Tarihte hiçbir felaket böyle küreselleşmedi
Yeryüzünün neredeyse tamamı, hiçbir zaman, böylesine kapatılmadı. Hiçbir felaket böylesine küreselleşmedi. İnsanlığın tamamını rehin almadı.
Yüzlerce ülkede, binlerce şehirde, yüzbinlerce yerleşim yerinde insanlar evlerine kapanmadı.
Sokaklardan ve birbirinden böylesine uzak olmadı, böylesine korkmadı.
Hiçbir salgın, hiçbir savaş, hiçbir korku; Pasifik’teki bir küçük adadan Amazon ormanlarındaki kabilelere, dünyanın metropollerinden mülteci kamplarına, en zengin ülkelerden en fakir ülkelere, en güçlüden en zayıf olana böylesine yayılmadı.

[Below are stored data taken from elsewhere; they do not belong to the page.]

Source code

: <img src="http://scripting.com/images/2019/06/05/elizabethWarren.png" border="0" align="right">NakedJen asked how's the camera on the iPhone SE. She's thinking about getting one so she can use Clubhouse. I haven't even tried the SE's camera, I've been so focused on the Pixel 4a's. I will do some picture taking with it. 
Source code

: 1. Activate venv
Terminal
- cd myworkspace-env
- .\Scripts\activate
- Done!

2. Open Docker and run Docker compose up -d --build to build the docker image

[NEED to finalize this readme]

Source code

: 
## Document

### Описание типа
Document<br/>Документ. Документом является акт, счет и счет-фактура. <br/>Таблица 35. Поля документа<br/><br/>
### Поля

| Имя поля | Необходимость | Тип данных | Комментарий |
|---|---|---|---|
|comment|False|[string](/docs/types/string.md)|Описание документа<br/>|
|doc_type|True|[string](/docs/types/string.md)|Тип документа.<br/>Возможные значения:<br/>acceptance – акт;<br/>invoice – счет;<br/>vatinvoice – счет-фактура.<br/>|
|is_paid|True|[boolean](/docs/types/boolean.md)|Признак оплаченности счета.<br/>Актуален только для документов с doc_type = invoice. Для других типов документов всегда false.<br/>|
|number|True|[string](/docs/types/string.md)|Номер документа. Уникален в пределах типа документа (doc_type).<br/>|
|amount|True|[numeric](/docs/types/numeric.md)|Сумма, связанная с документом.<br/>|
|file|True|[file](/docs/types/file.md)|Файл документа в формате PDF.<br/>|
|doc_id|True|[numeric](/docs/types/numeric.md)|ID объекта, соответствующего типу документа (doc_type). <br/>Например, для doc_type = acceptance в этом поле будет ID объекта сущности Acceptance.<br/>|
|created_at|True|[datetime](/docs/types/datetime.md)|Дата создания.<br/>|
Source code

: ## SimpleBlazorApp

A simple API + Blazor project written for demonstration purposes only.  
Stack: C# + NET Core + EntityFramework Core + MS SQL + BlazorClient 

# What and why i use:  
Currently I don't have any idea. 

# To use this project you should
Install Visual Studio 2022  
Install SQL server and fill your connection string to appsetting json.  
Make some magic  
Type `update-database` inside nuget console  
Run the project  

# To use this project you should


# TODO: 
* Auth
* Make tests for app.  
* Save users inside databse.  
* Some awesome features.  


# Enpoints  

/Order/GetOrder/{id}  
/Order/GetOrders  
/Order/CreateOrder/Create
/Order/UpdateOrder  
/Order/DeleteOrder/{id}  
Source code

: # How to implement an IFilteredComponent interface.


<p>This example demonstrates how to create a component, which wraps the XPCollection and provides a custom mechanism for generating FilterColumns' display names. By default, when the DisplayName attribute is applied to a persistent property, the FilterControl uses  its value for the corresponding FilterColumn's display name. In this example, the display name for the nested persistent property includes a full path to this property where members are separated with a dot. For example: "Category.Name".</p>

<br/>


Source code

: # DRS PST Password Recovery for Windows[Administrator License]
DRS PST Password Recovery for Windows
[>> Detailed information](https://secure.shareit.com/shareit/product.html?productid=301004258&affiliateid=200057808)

Ülkeler sustu, şehirler sustu, insanlar sustu… “Gücüne erişilemez” denen ülkelere ne oldu?
Ülkeler sustu, şehirler sustu, insanlar sustu. Camiler kapandı, mabetler kapandı, bilinen bütün toplu alanlar kapandı.
Dev şirketler çöktü, bazı ülkelerin sağlık sistemi çöktü, “gücüne erişilemez” denilen ülkelerin bütün zaafları, zayıflıkları ortaya saçıldı.
Tankların, topların, füzelerin, nükleer silahların, açgözlülüğün, talanın, milletleri ve ülkeleri sömürmenin, işgal etmenin, o ülkeleri yönetenlerin hayatını bile güvenceye alamadığı ortaya çıktı.
Şimdi bütün insanlık, görünmez bir düşmana, sinsi bir silaha, insan ırkını topyekûn hedef alan bir saldırıya karşı amansız bir mücadele veriyor.
Zengini de, fakiri de, güçlüsü de, zayıfı da, kibirlisi de, alçakgönüllüsü de, dünyaya sahip olmak isteyeni de, “hayat birkaç günlük ömür” diyeni de aynı mücadelenin parçası.
Kimi sabrederek, kimi tedavi ederek, kimi yöneterek, kimi yardım ederek..
Kimi, susarak, sabrederek, tedbir alarak, kendini koruyarak bu savaşın içinde.
Kimi, yöneterek, organize ederek, insanları bir arada tutarak, devletin ve toplumun çöküşünü engelleyerek bu savaşın içinde.
Kimi, virüsü tespit ederek, ilaç üretmeye çalışarak, hastaları iyileştirerek, virüsün yayılmasını engelleyerek bu savaşın içinde.
Kimi, ihtiyaç sahiplerine uzanarak, yardım ederek, toplumsal moral olarak, insanlar arasında bir sinir sistemine dönüşerek bu savaşın içinde.
İnsan ırkı, her etnik yapıdan her dini çevreye, her sosyal statüden her ekonomik çevreye, aynı yerde, aynı mevzide, aynı mücadelenin içinde. Salgın küreselleşti, mücadele de küreselleşti.
Başaracağız. Başarıyoruz da… Şehirler yeniden şenlenecek.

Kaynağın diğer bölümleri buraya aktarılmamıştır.